Build a track record of success
The string of victories on paid sick leave and minimum wage that our coalition partners racked up beginning in 2011 assured that policymakers, business associations, and other key stakeholders and gatekeepers took our coalition seriously when we presented a united front around paid family leave.
Not every state has the possibility of running ballot initiatives, and some state legislatures have passed preemption laws that prohibit municipal action on paid sick days, minimum wage, and other labor standards. Advocates in every state will need to find their own path to building power.
Be receptive to new partners
We learned over the years not to make assumptions about someone’s position on paid family leave based on their party or organizational affiliation. We have also found that trying to understand and address the reasons behind concerns of skeptics and opponents can help strengthen a policy and its chances for passage. New partners can also provide important insights into strategy.
Stay nimble and communicate!
The best-laid plans can be made obsolete by one sudden event, and new opportunities can arise unexpectedly.
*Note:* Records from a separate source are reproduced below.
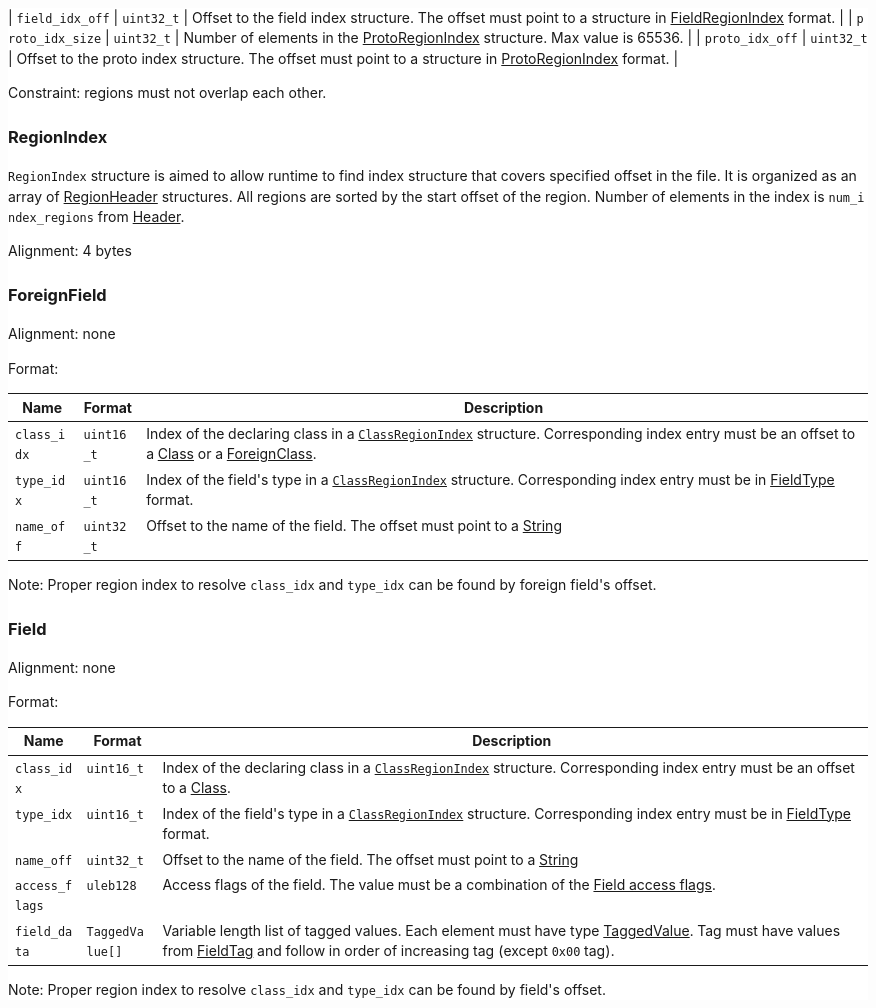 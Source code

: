 | `field_idx_off`   | `uint32_t` | Offset to the field index structure. The offset must point to a structure in [FieldRegionIndex](#fieldregionindex) format. |
| `proto_idx_size`  | `uint32_t` | Number of elements in the [ProtoRegionIndex](#protoregionindex) structure. Max value is 65536. |
| `proto_idx_off`   | `uint32_t` | Offset to the proto index structure. The offset must point to a structure in [ProtoRegionIndex](#protoregionindex) format. |

Constraint: regions must not overlap each other.

### RegionIndex

`RegionIndex` structure is aimed to allow runtime to find index structure that covers specified offset in the file.
It is organized as an array of [RegionHeader](#regionheader) structures.
All regions are sorted by the start offset of the region. Number of elements in the index is `num_index_regions`
from [Header](#header).

Alignment: 4 bytes

### ForeignField

Alignment: none

Format:

| Name               | Format          | Description |
| ----               | ------          | ----------- |
| `class_idx`        | `uint16_t`      | Index of the declaring class in a [`ClassRegionIndex`](#classregionindex) structure. Corresponding index entry must be an offset to a [Class](#class) or a [ForeignClass](#foreignclass). |
| `type_idx`         | `uint16_t`      | Index of the field's type in a [`ClassRegionIndex`](#classregionindex) structure. Corresponding index entry must be in [FieldType](#fieldtype) format. |
| `name_off`         | `uint32_t`      | Offset to the name of the field. The offset must point to a [String](#string) |

Note: Proper region index to resolve `class_idx` and `type_idx` can be found by foreign field's offset.

### Field

Alignment: none

Format:

| Name               | Format          | Description |
| ----               | ------          | ----------- |
| `class_idx`        | `uint16_t`      | Index of the declaring class in a [`ClassRegionIndex`](#classregionindex) structure. Corresponding index entry must be an offset to a [Class](#class). |
| `type_idx`         | `uint16_t`      | Index of the field's type in a [`ClassRegionIndex`](#classregionindex) structure. Corresponding index entry must be in [FieldType](#fieldtype) format. |
| `name_off`         | `uint32_t`      | Offset to the name of the field. The offset must point to a [String](#string) |
| `access_flags`     | `uleb128`       | Access flags of the field. The value must be a combination of the [Field access flags](#field-access-flags). |
| `field_data`       | `TaggedValue[]` | Variable length list of tagged values. Each element must have type [TaggedValue](#taggedvalue). Tag must have values from [FieldTag](#fieldtag) and follow in order of increasing tag (except `0x00` tag). |

Note: Proper region index to resolve `class_idx` and `type_idx` can be found by field's offset.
Successful coalitions can be structured in a variety of ways, but must have built the trust and communications networks among leaders, key partners, and grassroots members to be able to make decisions quickly and keep united for the long haul.
Stay at the table and give people space
We could so easily have walked away or brought negotiations to a rancorous conclusion. It took time and effort to build trust at so diverse a table. Knowing we had other potential routes to victory kept our coalition negotiators resolved to win a strong policy, but past disappointments reminded us not to be cocky. Ultimately, we were successful both because both sides listened to each other and tried to understand each other’s issues, and also because each side gave the other the space it needed to process new information and bring its community along.
Say thank you and celebrate your victories
Success is sweet, most of all when shared. The Washington Work and Family Coalition thanked our membership profusely for all their contributions to success. We also thanked every member of the Legislature who voted in favor of our bill and encouraged partner organizations and grassroots supporters to send in thanks as well. We made the bill signing a festive community event, and later had a party withe awards for our legislative champions and the Governor.